**Prompt:** Include the line containing "- 🔐 **Cybersecurity" and all lines before it, repeated exactly from the listing below, without pictures.
>>>>>
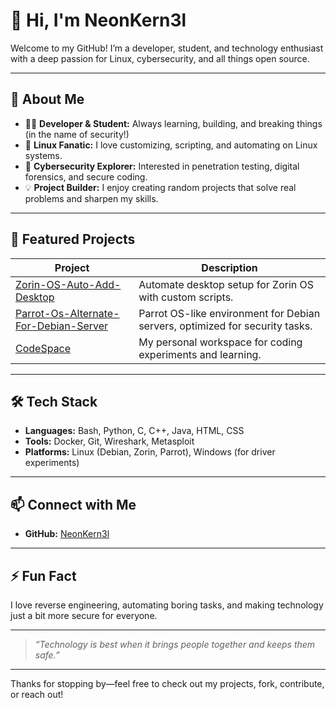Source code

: # 👋 Hi, I'm NeonKern3l

Welcome to my GitHub! I’m a developer, student, and technology enthusiast with a deep passion for Linux, cybersecurity, and all things open source.

---

## 🚀 About Me

- 🧑‍💻 **Developer & Student:** Always learning, building, and breaking things (in the name of security!)
- 🐧 **Linux Fanatic:** I love customizing, scripting, and automating on Linux systems.
- 🔐 **Cybersecurity Explorer:** Interested in penetration testing, digital forensics, and secure coding.
- 💡 **Project Builder:** I enjoy creating random projects that solve real problems and sharpen my skills.

---

## 🌟 Featured Projects

| Project | Description |
|---------|-------------|
| [Zorin-OS-Auto-Add-Desktop](https://github.com/NeonKern3l/Zorin-OS-Auto-Add-Desktop) | Automate desktop setup for Zorin OS with custom scripts. |
| [Parrot-Os-Alternate-For-Debian-Server](https://github.com/NeonKern3l/Parrot-Os-Alternate-For-Debian-Server) | Parrot OS-like environment for Debian servers, optimized for security tasks. |
| [CodeSpace](https://github.com/NeonKern3l/CodeSpace) | My personal workspace for coding experiments and learning. |

---

## 🛠️ Tech Stack

- **Languages:** Bash, Python, C, C++, Java, HTML, CSS
- **Tools:** Docker, Git, Wireshark, Metasploit
- **Platforms:** Linux (Debian, Zorin, Parrot), Windows (for driver experiments)

---

## 📫 Connect with Me

- **GitHub:** [NeonKern3l](https://github.com/NeonKern3l)

---

## ⚡ Fun Fact

I love reverse engineering, automating boring tasks, and making technology just a bit more secure for everyone.

---

> _“Technology is best when it brings people together and keeps them safe.”_

---

Thanks for stopping by—feel free to check out my projects, fork, contribute, or reach out!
<<<<<
**Answer to this exercise:**
Source code

: # 👋 Hi, I'm NeonKern3l

Welcome to my GitHub! I’m a developer, student, and technology enthusiast with a deep passion for Linux, cybersecurity, and all things open source.

---

## 🚀 About Me

- 🧑‍💻 **Developer & Student:** Always learning, building, and breaking things (in the name of security!)
- 🐧 **Linux Fanatic:** I love customizing, scripting, and automating on Linux systems.
- 🔐 **Cybersecurity Explorer:** Interested in penetration testing, digital forensics, and secure coding.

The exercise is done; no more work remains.